■ **What needs to be done**
Repeat the records verbatim and leave the pictures out of your copy.

■ **Collected data**
..........
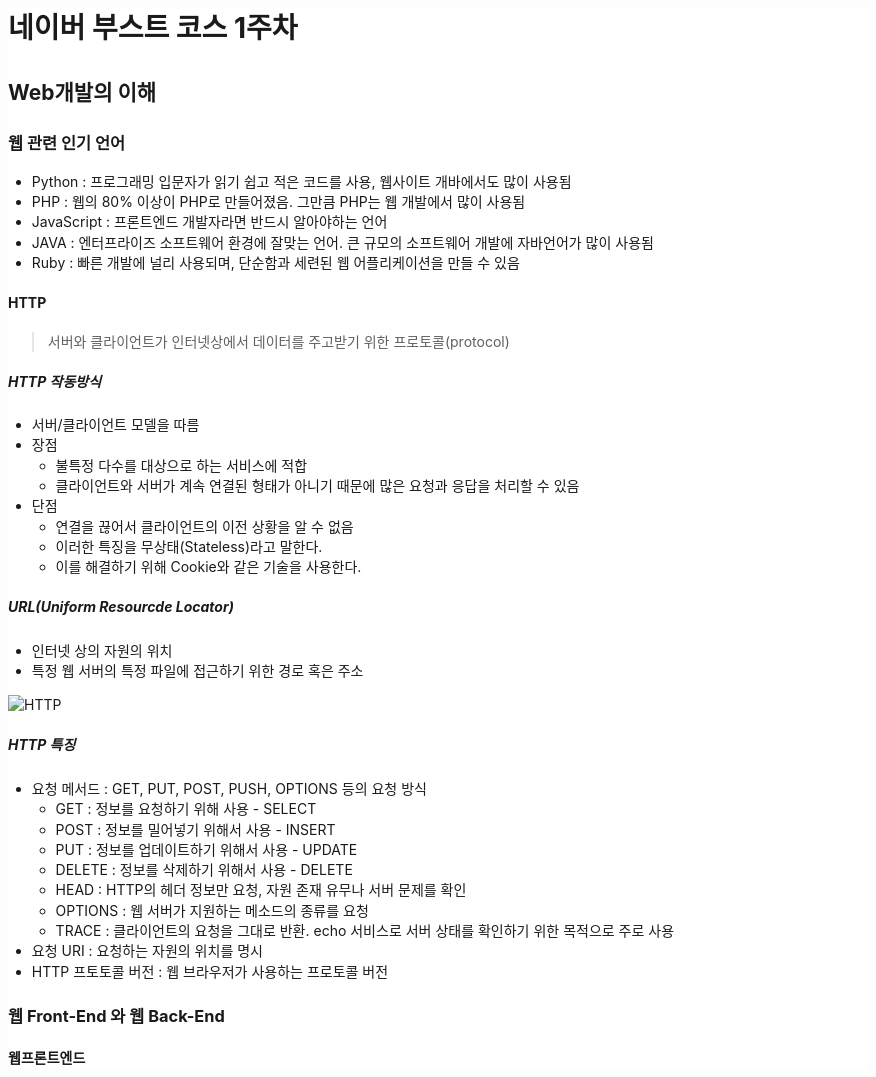# 네이버 부스트 코스 1주차

## Web개발의 이해

### 웹 관련 인기 언어

* Python : 프로그래밍 입문자가 읽기 쉽고 적은 코드를 사용, 웹사이트 개바에서도 많이 사용됨
* PHP : 웹의 80% 이상이 PHP로 만들어졌음. 그만큼 PHP는 웹 개발에서 많이 사용됨
* JavaScript : 프론트엔드 개발자라면 반드시 알아야하는 언어
* JAVA : 엔터프라이즈 소프트웨어 환경에 잘맞는 언어. 큰 규모의 소프트웨어 개발에 자바언어가 많이 사용됨
* Ruby : 빠른 개발에 널리 사용되며, 단순함과 세련된 웹 어플리케이션을 만들 수 있음 

#### HTTP

> 서버와 클라이언트가 인터넷상에서 데이터를 주고받기 위한 프로토콜(protocol)

##### HTTP 작동방식

* 서버/클라이언트 모델을 따름
* 장점
  * 불특정 다수를 대상으로 하는 서비스에 적합
  * 클라이언트와 서버가 계속 연결된 형태가 아니기 때문에 많은 요청과 응답을 처리할 수 있음
* 단점
  * 연결을 끊어서 클라이언트의 이전 상황을 알 수 없음
  * 이러한 특징을 무상태(Stateless)라고 말한다.
  * 이를 해결하기 위해 Cookie와 같은 기술을 사용한다.

##### URL(Uniform Resourcde Locator)

* 인터넷 상의 자원의 위치
* 특정 웹 서버의 특정 파일에 접근하기 위한 경로 혹은 주소

 ![HTTP](https://cphinf.pstatic.net/mooc/20180119_25/1516354290022wUY3x_PNG/http_-_.PNG)

##### HTTP 특징

* 요청 메서드 : GET, PUT, POST, PUSH, OPTIONS 등의 요청 방식
  * GET : 정보를 요청하기 위해 사용 - SELECT
  * POST : 정보를 밀어넣기 위해서 사용 - INSERT
  * PUT : 정보를 업데이트하기 위해서 사용 - UPDATE
  * DELETE : 정보를 삭제하기 위해서 사용 - DELETE
  * HEAD : HTTP의 헤더 정보만 요청, 자원 존재 유무나 서버 문제를 확인
  * OPTIONS : 웹 서버가 지원하는 메소드의 종류를 요청
  * TRACE : 클라이언트의 요청을 그대로 반환. echo 서비스로 서버 상태를 확인하기 위한 목적으로 주로 사용
* 요청 URI : 요청하는 자원의 위치를 명시
* HTTP 프토토콜 버전 : 웹 브라우저가 사용하는 프로토콜 버전



### 웹 Front-End 와 웹 Back-End

#### 웹프론트엔드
..........
■ **Finished exercise**
# 네이버 부스트 코스 1주차

## Web개발의 이해

### 웹 관련 인기 언어

* Python : 프로그래밍 입문자가 읽기 쉽고 적은 코드를 사용, 웹사이트 개바에서도 많이 사용됨
* PHP : 웹의 80% 이상이 PHP로 만들어졌음. 그만큼 PHP는 웹 개발에서 많이 사용됨
* JavaScript : 프론트엔드 개발자라면 반드시 알아야하는 언어
* JAVA : 엔터프라이즈 소프트웨어 환경에 잘맞는 언어. 큰 규모의 소프트웨어 개발에 자바언어가 많이 사용됨
* Ruby : 빠른 개발에 널리 사용되며, 단순함과 세련된 웹 어플리케이션을 만들 수 있음 

#### HTTP

> 서버와 클라이언트가 인터넷상에서 데이터를 주고받기 위한 프로토콜(protocol)

##### HTTP 작동방식

* 서버/클라이언트 모델을 따름
* 장점
  * 불특정 다수를 대상으로 하는 서비스에 적합
  * 클라이언트와 서버가 계속 연결된 형태가 아니기 때문에 많은 요청과 응답을 처리할 수 있음
* 단점
  * 연결을 끊어서 클라이언트의 이전 상황을 알 수 없음
  * 이러한 특징을 무상태(Stateless)라고 말한다.
  * 이를 해결하기 위해 Cookie와 같은 기술을 사용한다.

##### URL(Uniform Resourcde Locator)

* 인터넷 상의 자원의 위치
* 특정 웹 서버의 특정 파일에 접근하기 위한 경로 혹은 주소

 ![HTTP](https://cphinf.pstatic.net/mooc/20180119_25/1516354290022wUY3x_PNG/http_-_.PNG)

##### HTTP 특징

* 요청 메서드 : GET, PUT, POST, PUSH, OPTIONS 등의 요청 방식
  * GET : 정보를 요청하기 위해 사용 - SELECT
  * POST : 정보를 밀어넣기 위해서 사용 - INSERT
  * PUT : 정보를 업데이트하기 위해서 사용 - UPDATE
  * DELETE : 정보를 삭제하기 위해서 사용 - DELETE
  * HEAD : HTTP의 헤더 정보만 요청, 자원 존재 유무나 서버 문제를 확인
  * OPTIONS : 웹 서버가 지원하는 메소드의 종류를 요청
  * TRACE : 클라이언트의 요청을 그대로 반환. echo 서비스로 서버 상태를 확인하기 위한 목적으로 주로 사용
* 요청 URI : 요청하는 자원의 위치를 명시
* HTTP 프토토콜 버전 : 웹 브라우저가 사용하는 프로토콜 버전



### 웹 Front-End 와 웹 Back-End

#### 웹프론트엔드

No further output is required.